Material for the task:
..........

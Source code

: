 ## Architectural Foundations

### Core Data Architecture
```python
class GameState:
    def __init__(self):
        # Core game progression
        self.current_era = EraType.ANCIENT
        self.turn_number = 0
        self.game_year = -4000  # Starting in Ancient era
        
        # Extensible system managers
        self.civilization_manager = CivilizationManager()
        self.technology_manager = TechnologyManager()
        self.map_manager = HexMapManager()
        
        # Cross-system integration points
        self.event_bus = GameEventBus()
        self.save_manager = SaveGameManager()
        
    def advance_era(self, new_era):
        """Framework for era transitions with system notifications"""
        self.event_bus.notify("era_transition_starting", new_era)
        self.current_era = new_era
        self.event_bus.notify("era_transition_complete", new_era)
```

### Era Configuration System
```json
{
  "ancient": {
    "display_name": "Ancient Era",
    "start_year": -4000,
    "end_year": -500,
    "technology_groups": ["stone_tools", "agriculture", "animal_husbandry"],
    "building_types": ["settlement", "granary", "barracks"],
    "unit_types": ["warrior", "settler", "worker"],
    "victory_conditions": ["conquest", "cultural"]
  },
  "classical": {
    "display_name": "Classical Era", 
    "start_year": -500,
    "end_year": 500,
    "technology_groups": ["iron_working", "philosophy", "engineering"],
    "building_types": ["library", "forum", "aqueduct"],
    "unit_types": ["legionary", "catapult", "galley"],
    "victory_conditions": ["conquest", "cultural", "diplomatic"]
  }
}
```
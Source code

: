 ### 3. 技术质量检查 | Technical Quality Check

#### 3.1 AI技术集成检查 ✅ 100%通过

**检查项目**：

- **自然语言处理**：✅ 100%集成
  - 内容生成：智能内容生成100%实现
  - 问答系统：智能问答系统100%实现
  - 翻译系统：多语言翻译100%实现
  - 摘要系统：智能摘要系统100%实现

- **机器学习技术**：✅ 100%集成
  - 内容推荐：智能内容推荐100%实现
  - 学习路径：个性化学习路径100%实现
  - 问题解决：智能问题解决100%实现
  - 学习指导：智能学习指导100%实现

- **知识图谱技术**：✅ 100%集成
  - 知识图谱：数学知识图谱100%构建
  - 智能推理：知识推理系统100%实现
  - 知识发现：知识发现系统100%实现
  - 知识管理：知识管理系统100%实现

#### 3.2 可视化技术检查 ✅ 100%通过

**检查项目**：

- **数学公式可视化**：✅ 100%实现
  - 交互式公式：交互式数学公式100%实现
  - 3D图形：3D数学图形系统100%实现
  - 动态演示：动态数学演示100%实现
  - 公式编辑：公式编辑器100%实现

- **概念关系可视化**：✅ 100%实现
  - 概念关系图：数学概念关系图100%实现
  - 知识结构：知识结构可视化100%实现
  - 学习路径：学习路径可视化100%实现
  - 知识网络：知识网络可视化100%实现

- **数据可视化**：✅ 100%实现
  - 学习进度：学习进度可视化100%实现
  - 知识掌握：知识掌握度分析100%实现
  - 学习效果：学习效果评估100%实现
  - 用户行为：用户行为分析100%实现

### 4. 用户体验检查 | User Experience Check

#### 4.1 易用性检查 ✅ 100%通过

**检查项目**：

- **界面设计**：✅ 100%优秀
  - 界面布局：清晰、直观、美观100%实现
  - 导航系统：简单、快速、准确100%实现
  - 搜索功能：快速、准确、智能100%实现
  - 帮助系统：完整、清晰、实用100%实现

..........

Problem:
In the answer, please give only the lines from the line containing "- 用户行为：用户行为分析100%实现" through the final line of the data, copied exactly.

Answer section:
  - 用户行为：用户行为分析100%实现

### 4. 用户体验检查 | User Experience Check

#### 4.1 易用性检查 ✅ 100%通过

**检查项目**：

- **界面设计**：✅ 100%优秀
  - 界面布局：清晰、直观、美观100%实现
  - 导航系统：简单、快速、准确100%实现
  - 搜索功能：快速、准确、智能100%实现
  - 帮助系统：完整、清晰、实用100%实现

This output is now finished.